● **Assignment**: Search the entries for the word "custom". Copy every line that holds it.

===

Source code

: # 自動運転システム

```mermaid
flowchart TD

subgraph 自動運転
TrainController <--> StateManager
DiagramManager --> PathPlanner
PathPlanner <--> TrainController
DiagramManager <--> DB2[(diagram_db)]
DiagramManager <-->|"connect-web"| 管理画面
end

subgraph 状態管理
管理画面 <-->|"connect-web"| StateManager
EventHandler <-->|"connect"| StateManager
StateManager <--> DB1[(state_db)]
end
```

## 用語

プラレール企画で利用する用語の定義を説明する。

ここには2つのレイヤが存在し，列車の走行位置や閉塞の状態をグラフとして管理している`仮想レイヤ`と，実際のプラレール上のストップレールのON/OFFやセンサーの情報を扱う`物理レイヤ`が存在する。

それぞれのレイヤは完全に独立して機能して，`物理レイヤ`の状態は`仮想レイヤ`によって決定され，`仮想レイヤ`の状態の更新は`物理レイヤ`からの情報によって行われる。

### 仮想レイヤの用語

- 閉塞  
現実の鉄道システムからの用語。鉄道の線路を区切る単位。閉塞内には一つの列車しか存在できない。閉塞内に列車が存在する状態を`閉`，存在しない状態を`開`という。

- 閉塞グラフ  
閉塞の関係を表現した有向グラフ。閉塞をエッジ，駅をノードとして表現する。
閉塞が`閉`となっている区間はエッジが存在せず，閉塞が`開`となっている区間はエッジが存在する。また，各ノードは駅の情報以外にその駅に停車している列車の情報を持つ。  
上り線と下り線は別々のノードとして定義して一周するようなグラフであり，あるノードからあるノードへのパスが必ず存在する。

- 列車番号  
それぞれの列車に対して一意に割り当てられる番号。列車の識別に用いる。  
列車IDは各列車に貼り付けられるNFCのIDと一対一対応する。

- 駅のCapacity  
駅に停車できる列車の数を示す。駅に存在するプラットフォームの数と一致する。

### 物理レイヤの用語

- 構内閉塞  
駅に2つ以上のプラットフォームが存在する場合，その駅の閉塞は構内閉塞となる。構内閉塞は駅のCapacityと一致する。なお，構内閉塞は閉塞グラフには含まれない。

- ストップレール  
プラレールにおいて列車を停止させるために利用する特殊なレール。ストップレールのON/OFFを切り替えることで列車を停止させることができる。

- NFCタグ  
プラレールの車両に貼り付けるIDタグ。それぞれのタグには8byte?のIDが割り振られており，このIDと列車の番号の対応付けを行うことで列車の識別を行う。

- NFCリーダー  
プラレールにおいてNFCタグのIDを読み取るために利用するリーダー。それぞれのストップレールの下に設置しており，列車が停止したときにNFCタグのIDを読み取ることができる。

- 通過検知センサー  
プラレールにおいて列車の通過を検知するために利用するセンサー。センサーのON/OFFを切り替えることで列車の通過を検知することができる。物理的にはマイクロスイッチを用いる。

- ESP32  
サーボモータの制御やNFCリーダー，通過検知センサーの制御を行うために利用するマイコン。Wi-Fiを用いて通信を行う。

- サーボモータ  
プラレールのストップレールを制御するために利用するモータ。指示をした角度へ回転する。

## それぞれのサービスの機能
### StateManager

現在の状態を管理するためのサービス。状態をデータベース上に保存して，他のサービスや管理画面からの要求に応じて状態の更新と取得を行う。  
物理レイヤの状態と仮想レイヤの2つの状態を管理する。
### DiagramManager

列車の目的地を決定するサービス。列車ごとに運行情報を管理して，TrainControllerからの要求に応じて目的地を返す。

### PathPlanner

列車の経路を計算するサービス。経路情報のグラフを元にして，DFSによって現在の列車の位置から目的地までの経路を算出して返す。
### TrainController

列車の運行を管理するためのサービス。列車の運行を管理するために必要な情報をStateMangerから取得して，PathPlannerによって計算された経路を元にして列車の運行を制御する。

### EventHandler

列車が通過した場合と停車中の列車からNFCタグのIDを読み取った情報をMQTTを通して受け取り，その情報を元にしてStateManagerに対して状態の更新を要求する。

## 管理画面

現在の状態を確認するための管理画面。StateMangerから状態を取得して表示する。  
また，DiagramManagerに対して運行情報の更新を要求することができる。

===

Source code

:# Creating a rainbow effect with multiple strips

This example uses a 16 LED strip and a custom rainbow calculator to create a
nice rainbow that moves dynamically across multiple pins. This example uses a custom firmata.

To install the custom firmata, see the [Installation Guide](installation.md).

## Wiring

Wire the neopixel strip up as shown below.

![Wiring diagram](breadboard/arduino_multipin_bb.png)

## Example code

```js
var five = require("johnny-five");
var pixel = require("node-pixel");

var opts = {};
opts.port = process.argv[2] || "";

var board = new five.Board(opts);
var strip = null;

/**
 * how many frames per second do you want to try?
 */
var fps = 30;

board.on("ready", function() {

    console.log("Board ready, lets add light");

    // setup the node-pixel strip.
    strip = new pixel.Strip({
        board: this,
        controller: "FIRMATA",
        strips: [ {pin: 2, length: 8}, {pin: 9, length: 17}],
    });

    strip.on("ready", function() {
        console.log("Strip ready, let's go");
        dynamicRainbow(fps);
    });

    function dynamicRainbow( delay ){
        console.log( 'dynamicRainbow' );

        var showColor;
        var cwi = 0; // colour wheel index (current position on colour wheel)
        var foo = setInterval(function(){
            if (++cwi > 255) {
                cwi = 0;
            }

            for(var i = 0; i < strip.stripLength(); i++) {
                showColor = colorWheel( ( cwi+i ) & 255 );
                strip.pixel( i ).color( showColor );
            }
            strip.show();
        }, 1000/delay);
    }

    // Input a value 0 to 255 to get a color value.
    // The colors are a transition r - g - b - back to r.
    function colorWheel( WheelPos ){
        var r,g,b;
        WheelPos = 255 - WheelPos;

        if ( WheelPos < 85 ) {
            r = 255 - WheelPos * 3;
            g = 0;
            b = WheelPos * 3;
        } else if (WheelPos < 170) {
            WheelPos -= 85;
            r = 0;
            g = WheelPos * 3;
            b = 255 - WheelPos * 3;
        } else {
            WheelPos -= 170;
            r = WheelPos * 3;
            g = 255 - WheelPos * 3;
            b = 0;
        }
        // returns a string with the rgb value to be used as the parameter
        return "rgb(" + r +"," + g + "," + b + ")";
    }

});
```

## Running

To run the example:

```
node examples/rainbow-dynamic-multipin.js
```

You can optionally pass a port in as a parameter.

===

● **Output for this exercise**:
This example uses a 16 LED strip and a custom rainbow calculator to create a
nice rainbow that moves dynamically across multiple pins. This example uses a custom firmata.
To install the custom firmata, see the [Installation Guide](installation.md).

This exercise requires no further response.